MS Word is a presentation tool, not a semantic drafting tool. It is suitable for office correspondence; lacking the mechanisms needed to maintain the semantic integrity required in legislative drafting.
Laws need structure, metadata, and machine readability. Akoma Ntoso ensures legislation can be consolidated, amended, and published without manual rework.
If you are not modernizing legislative management solutions and legislative drafting solutions with Akoma Ntoso, you are leaving behind real modernization.
Modernization is technical but also a “change management” problem.
Modernization only works when change is managed and the resulting systems are used. This includes lawyers who are comfortable with MS Word.
What to do? The work must continue as parliaments can’t “pause” while they move from the old system to the new system.
And the new system should not force users to abandon their familiar productivity tools, unless a new system demands it.
The good news is that LegisPro addresses a large number of common problems “out of the box” like collaborative drafting, amendment handling, amendment language generation, reference control, document comparison, and version control.
LegisPro is also highly configurable by design.
LegisPro has some well defined and well reasoned methods and strategies to accommodate capturing the value created by lawyers and contributors on MS Word, while keeping intact the integrity of a legislative system based on and dedicated to open standards.

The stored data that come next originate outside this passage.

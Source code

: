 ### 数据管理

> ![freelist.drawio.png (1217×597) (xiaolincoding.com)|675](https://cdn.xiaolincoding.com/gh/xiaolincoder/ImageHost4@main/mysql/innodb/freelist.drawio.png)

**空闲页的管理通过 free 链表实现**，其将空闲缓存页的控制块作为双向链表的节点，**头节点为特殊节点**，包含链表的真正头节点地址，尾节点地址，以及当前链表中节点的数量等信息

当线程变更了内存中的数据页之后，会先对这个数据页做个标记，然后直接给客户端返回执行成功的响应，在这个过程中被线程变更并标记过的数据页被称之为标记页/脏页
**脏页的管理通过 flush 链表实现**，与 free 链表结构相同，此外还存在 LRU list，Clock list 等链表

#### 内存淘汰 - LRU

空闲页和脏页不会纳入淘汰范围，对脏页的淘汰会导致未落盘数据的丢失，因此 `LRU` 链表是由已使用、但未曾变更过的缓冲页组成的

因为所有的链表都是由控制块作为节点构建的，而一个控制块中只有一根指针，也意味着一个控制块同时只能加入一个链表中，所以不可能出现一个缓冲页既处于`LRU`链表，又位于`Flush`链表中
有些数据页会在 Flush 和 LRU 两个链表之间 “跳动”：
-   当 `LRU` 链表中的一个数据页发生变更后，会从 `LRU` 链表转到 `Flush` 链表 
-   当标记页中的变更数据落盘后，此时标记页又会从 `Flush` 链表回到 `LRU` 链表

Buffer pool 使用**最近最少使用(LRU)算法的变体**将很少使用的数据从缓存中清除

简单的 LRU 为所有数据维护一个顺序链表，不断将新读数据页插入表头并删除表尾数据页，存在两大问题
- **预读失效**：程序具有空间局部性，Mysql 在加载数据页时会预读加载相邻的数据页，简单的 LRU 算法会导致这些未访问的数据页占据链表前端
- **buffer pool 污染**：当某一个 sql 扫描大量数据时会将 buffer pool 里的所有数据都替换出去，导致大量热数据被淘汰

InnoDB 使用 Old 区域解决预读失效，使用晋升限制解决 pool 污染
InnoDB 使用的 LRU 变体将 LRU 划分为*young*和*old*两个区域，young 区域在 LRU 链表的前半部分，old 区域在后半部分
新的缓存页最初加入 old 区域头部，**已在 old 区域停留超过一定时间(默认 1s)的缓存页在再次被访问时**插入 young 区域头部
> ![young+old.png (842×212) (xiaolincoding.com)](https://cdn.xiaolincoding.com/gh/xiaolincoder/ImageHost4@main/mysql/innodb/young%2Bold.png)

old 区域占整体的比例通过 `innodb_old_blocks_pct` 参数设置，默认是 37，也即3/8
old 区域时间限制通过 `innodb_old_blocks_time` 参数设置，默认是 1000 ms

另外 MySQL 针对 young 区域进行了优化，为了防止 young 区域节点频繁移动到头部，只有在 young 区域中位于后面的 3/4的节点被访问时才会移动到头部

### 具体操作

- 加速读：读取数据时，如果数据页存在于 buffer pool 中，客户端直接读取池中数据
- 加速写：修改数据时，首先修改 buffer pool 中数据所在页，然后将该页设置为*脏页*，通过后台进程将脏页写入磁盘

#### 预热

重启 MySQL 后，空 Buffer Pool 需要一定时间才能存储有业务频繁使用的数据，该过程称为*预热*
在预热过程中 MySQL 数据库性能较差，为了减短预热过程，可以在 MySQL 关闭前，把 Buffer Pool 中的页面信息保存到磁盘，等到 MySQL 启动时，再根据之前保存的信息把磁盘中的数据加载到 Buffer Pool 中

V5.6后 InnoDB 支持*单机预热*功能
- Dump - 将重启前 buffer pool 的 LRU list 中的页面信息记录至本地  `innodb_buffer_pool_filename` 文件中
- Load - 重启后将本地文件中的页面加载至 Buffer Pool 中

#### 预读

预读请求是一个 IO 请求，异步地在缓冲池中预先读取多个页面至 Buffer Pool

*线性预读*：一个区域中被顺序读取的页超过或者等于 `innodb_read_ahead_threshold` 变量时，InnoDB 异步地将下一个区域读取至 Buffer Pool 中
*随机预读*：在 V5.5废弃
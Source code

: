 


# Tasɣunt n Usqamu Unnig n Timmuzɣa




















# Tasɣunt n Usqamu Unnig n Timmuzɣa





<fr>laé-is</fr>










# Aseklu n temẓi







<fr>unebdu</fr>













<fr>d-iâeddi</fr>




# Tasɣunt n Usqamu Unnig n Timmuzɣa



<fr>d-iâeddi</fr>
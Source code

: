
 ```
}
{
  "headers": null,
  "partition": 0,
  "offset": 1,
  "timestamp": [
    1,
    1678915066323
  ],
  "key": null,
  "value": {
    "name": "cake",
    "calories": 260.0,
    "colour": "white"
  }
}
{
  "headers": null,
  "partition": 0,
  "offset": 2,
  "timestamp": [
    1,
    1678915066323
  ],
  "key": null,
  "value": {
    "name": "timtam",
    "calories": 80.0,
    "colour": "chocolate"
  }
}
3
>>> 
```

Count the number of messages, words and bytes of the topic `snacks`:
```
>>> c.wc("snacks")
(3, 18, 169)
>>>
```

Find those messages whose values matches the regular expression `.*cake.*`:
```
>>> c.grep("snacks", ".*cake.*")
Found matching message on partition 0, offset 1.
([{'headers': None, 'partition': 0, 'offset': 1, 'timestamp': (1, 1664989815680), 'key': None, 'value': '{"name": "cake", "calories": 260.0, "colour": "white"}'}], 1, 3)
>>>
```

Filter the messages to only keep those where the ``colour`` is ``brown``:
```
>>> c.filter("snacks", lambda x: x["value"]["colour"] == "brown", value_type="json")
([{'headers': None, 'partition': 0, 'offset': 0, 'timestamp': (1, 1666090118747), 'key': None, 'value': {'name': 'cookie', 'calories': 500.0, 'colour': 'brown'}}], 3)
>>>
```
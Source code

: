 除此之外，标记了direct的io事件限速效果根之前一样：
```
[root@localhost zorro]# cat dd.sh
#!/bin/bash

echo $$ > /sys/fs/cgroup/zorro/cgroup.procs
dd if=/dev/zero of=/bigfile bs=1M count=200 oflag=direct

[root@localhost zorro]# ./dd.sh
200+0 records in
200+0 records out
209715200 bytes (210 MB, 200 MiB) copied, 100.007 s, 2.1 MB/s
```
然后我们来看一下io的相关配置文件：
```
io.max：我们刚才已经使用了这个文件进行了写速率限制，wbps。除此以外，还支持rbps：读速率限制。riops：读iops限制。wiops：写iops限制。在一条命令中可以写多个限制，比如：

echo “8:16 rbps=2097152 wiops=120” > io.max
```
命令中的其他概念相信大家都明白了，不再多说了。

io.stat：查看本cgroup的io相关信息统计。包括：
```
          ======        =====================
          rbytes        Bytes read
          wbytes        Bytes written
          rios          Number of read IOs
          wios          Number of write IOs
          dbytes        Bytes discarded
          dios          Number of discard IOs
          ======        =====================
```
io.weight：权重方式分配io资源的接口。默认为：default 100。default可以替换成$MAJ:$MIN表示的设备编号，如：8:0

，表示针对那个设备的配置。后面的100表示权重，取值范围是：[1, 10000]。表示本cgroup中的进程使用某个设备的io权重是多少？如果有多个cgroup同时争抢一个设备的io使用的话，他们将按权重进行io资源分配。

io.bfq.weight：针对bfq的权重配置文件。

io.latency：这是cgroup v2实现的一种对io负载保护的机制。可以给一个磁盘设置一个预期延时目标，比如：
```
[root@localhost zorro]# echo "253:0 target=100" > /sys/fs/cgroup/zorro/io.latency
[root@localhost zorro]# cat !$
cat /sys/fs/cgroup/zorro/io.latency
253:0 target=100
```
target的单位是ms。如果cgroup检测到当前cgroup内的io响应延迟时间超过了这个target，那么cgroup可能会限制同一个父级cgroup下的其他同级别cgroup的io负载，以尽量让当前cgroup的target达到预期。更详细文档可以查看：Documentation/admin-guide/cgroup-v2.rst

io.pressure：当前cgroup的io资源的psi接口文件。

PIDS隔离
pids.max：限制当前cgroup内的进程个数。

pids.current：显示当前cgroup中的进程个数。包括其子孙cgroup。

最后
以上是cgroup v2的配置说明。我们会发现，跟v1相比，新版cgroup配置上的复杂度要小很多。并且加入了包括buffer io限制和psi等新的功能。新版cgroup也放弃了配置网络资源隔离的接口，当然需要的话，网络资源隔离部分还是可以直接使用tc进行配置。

How LegisPro Bridges MS Word and Akoma Ntoso
These methods are designed around two primary principles:
1. Protect the integrity of legislative data to support automation and modernization
2. Support distributed stakeholders and don’t ask them to move away from MS Word
Common Scenario #1 - A Bill or other legal instrument is initially drafted using MS Word.
LegisPro will import text from a MS Word document and make that document available to be used by drafters within LegisPro.
When a MS Word document is imported, the text is stripped out and the existing “structure” is left behind. LegisPro then uses pattern matching algorithms to apply Akoma Ntoso structure to the text.
The result is an Akoma Ntoso version of the bill.
No change management for the initial drafter, and Akoma Ntoso for the legislative counsel.
Common Scenario #2 - A draft produced by the Legislative Counsel needs to be reviewed by individuals not using LegisPro.
LegisPro will export text and structure into DOCX. Any MS Word user can then review the current state of the bill, regulation, or other instrument.
Mark-up and comments can be recorded in MS Word by the reviewer or contributor.
The results of a review can be sent in any form back to the drafter who then makes changes in LegisPro.
This approach bridges the gap between a well-formed, data-first Akoma Ntoso document and the ability for anyone to use MS Word to do reviews.
Possible Scenario (optional but powerful) - LegisPro “lite” is configured for reviewers and collaborators, outside the Legislative Counsel
If it is necessary to have lawyers and drafters collaborate on the text of a draft, then a “lite” version of LegisPro can be configured for them. This is web-based version of LegisPro with simplified options.
Anyone, with appropriate permissions, can make edits directly into Akoma Ntoso documents through a web-browser. Tracked Changes, references, footnotes, and new structure with full support for Akoma Ntoso.
This does not require these individuals to abandon MS Word. But they can directly collaborate on bills via a browser-based version of LegisPro.
Modernization doesn’t have to be a zero-sum choice
You don’t have to sacrifice comfort for progress. Instead, let the workflow define the necessity. Through careful planning and business process design, you can have it both ways.
LegisPro shows that modernization doesn’t mean abandoning Word — it means elevating lawmaking into the digital age.